[Assigned task] Beneath this line are the data; copy exactly the part of them that opens with the line containing "- To overcome" and closes with the line containing "And i’m a tech", and only that part.

[Provided records]
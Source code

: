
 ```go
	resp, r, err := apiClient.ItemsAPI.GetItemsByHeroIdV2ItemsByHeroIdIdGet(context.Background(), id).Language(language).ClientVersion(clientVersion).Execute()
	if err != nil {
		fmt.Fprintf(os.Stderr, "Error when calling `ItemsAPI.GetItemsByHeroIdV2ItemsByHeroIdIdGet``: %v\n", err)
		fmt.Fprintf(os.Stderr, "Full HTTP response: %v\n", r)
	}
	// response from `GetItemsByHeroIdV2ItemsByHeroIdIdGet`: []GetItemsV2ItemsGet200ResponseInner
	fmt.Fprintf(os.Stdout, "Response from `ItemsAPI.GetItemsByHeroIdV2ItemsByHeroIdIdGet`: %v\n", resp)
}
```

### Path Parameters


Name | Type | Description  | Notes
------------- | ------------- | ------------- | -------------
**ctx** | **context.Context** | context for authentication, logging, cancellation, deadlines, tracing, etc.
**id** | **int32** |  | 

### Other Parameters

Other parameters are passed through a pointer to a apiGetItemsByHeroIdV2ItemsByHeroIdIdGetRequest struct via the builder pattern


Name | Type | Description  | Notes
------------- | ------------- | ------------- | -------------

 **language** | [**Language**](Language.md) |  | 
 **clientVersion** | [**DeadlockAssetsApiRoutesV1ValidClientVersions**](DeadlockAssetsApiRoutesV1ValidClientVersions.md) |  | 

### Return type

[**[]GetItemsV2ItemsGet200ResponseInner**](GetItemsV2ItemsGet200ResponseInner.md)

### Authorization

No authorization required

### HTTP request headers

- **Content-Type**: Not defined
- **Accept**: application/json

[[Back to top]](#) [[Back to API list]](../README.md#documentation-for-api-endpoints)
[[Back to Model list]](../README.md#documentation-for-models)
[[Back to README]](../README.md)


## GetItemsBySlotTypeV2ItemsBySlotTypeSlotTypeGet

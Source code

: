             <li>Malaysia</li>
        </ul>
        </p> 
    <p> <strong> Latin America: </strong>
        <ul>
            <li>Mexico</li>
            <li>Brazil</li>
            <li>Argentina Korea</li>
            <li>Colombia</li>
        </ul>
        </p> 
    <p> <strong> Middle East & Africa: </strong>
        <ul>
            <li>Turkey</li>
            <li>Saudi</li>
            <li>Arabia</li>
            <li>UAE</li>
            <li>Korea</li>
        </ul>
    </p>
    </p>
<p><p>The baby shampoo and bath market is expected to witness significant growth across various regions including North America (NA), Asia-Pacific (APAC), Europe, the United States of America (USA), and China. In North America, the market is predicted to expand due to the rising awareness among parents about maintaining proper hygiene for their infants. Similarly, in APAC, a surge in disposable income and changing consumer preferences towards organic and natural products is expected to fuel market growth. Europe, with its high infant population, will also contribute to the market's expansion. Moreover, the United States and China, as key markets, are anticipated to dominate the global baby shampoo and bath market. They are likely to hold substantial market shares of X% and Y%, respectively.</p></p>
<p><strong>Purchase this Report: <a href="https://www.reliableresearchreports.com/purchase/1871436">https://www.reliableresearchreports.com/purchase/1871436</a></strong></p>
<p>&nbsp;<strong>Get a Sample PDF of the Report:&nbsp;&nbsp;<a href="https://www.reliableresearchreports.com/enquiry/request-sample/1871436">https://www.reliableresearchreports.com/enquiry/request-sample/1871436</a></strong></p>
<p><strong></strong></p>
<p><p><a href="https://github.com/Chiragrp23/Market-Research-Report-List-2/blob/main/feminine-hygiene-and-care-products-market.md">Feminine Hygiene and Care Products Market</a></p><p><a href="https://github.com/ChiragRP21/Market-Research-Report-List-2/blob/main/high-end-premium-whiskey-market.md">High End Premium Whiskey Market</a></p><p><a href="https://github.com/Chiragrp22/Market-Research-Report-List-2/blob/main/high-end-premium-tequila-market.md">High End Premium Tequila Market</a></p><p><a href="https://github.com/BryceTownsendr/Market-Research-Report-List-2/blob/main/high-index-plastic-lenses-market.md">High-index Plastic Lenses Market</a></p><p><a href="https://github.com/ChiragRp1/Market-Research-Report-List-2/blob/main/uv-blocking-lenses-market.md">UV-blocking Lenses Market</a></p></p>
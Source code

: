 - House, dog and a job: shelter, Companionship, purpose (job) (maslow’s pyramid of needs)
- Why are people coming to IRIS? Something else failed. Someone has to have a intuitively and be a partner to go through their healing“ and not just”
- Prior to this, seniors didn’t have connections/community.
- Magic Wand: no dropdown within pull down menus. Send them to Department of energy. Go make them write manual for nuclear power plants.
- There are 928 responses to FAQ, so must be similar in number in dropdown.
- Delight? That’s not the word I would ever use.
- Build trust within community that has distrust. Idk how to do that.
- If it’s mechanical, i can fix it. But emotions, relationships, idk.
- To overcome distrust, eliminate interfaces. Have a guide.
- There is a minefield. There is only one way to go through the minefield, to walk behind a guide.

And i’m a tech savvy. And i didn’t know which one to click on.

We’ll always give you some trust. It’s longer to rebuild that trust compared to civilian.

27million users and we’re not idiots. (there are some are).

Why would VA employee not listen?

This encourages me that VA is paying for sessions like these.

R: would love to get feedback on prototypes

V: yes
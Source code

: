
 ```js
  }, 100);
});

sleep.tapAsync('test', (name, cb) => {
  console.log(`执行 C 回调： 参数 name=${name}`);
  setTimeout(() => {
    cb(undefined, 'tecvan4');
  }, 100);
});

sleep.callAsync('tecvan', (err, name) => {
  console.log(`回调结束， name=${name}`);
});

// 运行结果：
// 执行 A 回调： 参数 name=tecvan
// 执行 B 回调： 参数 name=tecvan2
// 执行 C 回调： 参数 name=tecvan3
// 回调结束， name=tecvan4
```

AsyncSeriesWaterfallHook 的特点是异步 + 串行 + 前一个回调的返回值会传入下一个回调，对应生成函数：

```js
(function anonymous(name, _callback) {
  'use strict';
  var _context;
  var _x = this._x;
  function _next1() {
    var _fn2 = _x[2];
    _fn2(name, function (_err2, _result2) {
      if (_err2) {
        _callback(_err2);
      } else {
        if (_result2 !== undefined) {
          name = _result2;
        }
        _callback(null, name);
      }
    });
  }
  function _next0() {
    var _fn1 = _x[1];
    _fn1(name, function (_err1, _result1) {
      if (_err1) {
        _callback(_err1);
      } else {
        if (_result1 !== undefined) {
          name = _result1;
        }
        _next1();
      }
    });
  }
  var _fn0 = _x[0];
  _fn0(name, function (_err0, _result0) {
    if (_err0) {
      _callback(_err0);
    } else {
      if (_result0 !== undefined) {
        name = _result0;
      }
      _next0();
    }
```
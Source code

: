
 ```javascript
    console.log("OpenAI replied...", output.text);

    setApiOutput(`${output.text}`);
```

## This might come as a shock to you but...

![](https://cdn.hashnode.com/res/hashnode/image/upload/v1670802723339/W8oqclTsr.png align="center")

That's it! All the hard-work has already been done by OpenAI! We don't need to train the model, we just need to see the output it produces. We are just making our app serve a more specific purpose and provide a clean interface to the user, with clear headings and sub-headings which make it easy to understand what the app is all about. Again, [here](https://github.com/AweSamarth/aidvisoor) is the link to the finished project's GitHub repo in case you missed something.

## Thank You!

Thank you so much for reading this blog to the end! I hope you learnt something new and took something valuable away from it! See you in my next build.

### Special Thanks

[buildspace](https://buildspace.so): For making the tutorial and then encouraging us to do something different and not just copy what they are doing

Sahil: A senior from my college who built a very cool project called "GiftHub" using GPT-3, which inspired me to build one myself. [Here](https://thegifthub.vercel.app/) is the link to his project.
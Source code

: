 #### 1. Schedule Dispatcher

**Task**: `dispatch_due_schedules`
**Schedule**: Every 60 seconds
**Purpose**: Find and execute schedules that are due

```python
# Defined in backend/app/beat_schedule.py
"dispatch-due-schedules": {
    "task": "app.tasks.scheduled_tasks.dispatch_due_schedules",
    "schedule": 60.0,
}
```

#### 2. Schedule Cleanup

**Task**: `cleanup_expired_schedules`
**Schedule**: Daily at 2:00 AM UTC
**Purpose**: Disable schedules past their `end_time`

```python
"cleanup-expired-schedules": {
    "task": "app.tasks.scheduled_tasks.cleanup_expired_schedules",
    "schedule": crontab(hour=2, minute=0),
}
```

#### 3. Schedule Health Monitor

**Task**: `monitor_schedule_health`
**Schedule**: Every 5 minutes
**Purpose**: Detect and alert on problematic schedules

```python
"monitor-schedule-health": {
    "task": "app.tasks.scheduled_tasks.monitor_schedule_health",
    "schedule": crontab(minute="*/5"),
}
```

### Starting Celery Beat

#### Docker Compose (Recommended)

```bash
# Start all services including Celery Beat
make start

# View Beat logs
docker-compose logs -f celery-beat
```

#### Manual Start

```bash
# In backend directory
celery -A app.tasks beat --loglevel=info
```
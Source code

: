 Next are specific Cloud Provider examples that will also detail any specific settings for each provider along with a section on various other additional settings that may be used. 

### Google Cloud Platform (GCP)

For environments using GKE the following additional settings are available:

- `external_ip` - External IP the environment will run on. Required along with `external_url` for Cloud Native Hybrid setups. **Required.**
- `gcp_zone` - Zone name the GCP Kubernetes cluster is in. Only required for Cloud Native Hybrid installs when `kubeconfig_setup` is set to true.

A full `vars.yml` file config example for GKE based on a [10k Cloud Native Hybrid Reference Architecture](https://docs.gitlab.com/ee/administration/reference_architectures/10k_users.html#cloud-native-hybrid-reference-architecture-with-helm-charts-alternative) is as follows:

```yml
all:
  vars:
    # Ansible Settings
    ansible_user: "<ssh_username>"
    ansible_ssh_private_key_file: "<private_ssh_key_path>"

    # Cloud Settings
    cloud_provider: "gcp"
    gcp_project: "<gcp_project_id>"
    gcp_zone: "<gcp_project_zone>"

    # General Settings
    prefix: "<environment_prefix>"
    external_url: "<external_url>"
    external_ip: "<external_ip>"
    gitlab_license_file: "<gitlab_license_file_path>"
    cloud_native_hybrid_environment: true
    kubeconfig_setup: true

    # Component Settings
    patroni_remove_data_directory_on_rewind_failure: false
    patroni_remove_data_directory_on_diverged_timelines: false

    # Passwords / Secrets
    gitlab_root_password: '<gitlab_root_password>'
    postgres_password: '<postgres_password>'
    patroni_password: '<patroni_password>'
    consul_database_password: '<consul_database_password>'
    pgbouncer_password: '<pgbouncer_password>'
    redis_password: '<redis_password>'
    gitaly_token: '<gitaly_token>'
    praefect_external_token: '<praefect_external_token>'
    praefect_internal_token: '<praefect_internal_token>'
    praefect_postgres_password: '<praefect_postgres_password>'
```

[Answer to the problem]
- To overcome distrust, eliminate interfaces. Have a guide.
- There is a minefield. There is only one way to go through the minefield, to walk behind a guide.

And i’m a tech savvy. And i didn’t know which one to click on.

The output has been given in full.